■ Task details ■
Below are records; transcribe only the line with "Now we are going to install" and those after it, through the last line, without any change.

Stored data section start

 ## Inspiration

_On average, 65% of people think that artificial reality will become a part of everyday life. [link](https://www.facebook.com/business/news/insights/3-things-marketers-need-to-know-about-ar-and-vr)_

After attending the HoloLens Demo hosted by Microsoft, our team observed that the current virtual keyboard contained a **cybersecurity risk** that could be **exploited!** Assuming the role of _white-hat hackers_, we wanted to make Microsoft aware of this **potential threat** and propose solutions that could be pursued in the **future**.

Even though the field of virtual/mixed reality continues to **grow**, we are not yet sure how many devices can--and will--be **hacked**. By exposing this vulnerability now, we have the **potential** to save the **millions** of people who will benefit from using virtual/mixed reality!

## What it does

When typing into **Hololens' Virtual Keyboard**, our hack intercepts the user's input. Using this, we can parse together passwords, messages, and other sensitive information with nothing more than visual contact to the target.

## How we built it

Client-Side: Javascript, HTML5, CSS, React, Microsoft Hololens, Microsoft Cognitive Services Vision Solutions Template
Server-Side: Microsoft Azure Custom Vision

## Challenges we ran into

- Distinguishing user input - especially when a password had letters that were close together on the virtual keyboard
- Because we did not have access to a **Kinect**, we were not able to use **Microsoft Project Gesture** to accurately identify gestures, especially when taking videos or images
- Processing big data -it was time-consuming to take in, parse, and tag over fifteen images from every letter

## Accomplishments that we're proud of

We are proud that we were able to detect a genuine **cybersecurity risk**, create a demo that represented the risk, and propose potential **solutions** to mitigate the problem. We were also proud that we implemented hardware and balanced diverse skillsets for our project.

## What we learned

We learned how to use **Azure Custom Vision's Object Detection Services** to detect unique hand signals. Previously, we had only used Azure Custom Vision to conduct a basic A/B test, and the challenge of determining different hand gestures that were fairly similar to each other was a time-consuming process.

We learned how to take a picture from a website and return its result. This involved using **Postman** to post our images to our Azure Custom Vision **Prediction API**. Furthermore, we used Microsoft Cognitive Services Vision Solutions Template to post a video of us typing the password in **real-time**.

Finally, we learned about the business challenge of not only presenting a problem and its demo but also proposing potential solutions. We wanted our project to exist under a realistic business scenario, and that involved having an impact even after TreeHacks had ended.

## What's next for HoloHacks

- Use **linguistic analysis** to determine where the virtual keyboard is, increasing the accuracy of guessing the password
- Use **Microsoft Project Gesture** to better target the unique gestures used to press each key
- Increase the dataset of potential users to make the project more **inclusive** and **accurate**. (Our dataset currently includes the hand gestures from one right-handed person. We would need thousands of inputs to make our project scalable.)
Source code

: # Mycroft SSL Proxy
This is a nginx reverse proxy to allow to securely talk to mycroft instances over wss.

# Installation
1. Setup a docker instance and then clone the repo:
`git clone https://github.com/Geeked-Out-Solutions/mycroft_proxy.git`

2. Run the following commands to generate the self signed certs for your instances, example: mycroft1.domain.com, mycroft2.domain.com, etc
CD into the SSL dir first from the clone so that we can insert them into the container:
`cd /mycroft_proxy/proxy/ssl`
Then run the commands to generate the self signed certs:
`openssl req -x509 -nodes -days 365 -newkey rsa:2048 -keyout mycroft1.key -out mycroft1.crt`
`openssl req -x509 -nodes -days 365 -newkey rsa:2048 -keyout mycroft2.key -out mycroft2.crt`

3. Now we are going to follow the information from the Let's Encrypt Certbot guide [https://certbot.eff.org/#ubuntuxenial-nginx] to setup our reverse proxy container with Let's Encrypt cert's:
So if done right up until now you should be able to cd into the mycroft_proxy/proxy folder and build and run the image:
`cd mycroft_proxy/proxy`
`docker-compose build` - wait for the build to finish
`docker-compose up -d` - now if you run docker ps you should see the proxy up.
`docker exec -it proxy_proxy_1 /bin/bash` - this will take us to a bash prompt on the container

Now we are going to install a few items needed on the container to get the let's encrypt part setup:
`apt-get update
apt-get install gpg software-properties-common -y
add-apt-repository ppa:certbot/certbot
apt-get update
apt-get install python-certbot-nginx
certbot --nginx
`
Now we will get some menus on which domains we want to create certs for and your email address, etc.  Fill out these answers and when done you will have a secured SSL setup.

Stored data section end

■ Answer section ■
Now we are going to install a few items needed on the container to get the let's encrypt part setup:
`apt-get update
apt-get install gpg software-properties-common -y
add-apt-repository ppa:certbot/certbot
apt-get update
apt-get install python-certbot-nginx
certbot --nginx
`
Now we will get some menus on which domains we want to create certs for and your email address, etc.  Fill out these answers and when done you will have a secured SSL setup.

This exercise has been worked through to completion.